The really good news is that the world will share in the prosperity that this American reinvention is creating.
There are 1.2 billion people with no connection to a power grid, for example, and another 2.5 billion who can get power only intermittently and so use fuels such as kerosene for lamps. Kerosene is a dirty fuel that, according to The Economist, costs $10 per kilowatt–hour— which is about 50 times more than Americans pay for their energy.
Worse, kerosene fires are epidemic in Africa, and their toxic fumes cause respiratory ailments that kill hundreds of thousands per year.
This is all about to change: within a decade and a half, we will have the ability to harness the power of the sun and wind to provide 100% of the planet’s energy needs.

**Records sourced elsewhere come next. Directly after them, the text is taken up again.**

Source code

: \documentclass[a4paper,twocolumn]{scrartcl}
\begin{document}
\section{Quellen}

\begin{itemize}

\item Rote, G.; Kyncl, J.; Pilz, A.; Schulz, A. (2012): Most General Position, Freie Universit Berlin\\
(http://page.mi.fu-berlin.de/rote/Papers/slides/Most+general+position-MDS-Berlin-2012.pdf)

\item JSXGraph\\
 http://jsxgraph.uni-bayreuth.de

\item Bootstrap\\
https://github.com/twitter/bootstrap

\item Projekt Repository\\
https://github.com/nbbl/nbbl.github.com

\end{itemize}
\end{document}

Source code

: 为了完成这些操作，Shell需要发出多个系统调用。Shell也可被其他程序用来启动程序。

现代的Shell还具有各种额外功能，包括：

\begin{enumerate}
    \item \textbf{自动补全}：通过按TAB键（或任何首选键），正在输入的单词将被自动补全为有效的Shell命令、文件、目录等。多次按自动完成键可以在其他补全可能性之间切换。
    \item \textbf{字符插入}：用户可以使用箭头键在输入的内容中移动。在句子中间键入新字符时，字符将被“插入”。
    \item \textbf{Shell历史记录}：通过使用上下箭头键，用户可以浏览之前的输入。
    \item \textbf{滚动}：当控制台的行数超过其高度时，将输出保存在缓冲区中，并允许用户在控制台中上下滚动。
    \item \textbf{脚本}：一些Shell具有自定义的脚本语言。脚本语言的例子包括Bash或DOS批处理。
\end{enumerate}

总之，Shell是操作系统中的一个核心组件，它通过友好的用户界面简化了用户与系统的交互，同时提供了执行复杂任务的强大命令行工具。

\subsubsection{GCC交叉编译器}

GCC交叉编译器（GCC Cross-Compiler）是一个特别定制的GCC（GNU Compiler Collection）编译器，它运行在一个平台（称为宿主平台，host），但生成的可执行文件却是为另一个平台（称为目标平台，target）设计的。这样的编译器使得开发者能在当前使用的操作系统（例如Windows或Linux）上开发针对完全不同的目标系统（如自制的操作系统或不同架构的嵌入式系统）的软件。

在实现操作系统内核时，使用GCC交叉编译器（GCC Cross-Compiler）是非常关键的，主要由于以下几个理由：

The cost of clean energy will fall to the point that it seems free. We will be able to light up every corner of the globe and allow children in Africa to be able to study when they get home, to equip all homes with heating and air conditioning, and to produce unlimited food and clean water.
Desalination plants have so far struggled to get funded, because they are power hungry. This makes water production through desalination prohibitively expensive. When power costs decline by 30% to 40%, desalination will become an economical option; when they approach zero, which will happen, coastal zones will become water-rich regions. We will be able to remove environmentally damaging dams and transport water everywhere.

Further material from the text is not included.